Schröders Lieblings-Ossi

Wenn zwei sich streiten, freut sich nicht immer der Dritte. Mit Matthias Platzeck bekommt die Brandenburger SPD einen neuen Chef, der gar nicht wollte

POTSDAM taz ■ Gerhard Schröder hat den Osten endlich mal zur Chefsache gemacht. Mit seiner Intervention beendete er jetzt die wochenlangen Personalquerelen der Brandenburger SPD. Sein Lieblings-Ossi Matthias Platzeck erklärte am Wochenende überraschend, dass er im Juli beim Wahlparteitag für den Landesvorsitz kandidieren will.

Der Potsdamer Oberbürgermeister, früher erfolgreicher Umweltminister, wurde von Schröder Ende 1999 in den Bundesvorstand geholt und gilt als einer der Hoffnungsträger der profilschwachen Ost-SPD. Aus der Brandenburger Staatskanzlei heißt es über Platzecks Nominierung: „Es gab massiven Druck aus Berlin.“ Die Strategen im Willy-Brandt-Haus setzen mit aller Macht auf ihn – er soll das sozialdemokratische Gegenmodell zum Merkel-Aufstieg werden.

Der 46-Jährige ist von seiner neuen Karrierestation nicht begeistert, wurde aber letztlich überredet. „Die Partei ist in einer schwierigen Situation, die wir nicht gebrauchen können“, begründete er wenig euphorisch seine Bewerbung. Die bisherigen Kandidaten für die Brandenburger SPD-Spitze waren in den letzten Tagen in zunehmender Rauflust übereinander hergefallen. Beide Rivalen, der langjährige Amtsinhaber Steffen Reiche, derzeit Bildungsminister, und Fraktionschef Gunter Fritsch wollen inzwischen nicht mehr antreten.

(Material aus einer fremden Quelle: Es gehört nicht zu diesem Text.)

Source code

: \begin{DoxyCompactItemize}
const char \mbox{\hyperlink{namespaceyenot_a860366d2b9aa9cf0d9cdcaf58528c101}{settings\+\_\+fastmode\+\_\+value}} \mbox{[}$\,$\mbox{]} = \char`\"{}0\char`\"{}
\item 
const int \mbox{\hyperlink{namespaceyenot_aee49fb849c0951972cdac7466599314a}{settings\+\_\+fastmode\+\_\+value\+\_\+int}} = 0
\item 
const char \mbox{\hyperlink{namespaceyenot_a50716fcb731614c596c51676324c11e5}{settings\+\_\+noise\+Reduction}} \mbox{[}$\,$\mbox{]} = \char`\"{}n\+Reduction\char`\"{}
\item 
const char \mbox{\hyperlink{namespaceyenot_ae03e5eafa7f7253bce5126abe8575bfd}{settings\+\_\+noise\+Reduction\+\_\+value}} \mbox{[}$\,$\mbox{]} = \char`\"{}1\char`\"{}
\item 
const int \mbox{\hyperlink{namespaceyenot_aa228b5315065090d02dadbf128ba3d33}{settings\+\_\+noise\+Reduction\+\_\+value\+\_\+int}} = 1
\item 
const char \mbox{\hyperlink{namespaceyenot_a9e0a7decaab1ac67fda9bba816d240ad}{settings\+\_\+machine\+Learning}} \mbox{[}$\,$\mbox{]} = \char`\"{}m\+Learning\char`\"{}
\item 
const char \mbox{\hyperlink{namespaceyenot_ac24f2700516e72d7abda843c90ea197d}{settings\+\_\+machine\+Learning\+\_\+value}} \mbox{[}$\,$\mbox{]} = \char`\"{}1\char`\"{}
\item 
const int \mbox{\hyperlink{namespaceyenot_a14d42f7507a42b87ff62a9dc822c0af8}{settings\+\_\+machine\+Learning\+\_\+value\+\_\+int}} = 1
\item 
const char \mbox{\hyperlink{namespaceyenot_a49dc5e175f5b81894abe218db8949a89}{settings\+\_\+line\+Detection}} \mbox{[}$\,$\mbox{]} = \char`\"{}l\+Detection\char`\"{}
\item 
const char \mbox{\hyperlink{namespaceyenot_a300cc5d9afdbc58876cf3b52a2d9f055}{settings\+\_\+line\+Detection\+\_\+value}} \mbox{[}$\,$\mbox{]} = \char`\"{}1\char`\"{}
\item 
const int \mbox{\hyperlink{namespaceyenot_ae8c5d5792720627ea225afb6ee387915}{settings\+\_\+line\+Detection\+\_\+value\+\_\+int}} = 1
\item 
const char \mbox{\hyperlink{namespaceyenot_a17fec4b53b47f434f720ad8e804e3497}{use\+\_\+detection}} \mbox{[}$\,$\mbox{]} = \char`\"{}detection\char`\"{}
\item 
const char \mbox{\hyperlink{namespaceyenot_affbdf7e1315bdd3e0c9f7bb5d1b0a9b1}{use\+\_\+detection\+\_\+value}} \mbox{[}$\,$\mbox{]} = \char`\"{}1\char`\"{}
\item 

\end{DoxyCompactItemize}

Ministerpräsident Manfred Stolpe, noch nie ein Freund öffentlicher Konflikte, kommentiert die Wende zufrieden: „Das wird der Partei gut tun, das wird ihr wieder Schwung verschaffen.“ Platzeck, der Intellekt erfolgreich mit Volkstümlichkeit kombiniert, ist an der Basis viel populärer als Noch-Landeschef Reiche. Der gilt als allzu forsch, kritikempfindlich und selbstverliebt. Die hohen Verluste bei der letzten Landtagswahl schwächten seine Position zusätzlich. Das Rennen um die Stolpe-Nachfolge hat er mit der Entscheidung vom Wochenende endgültig verloren.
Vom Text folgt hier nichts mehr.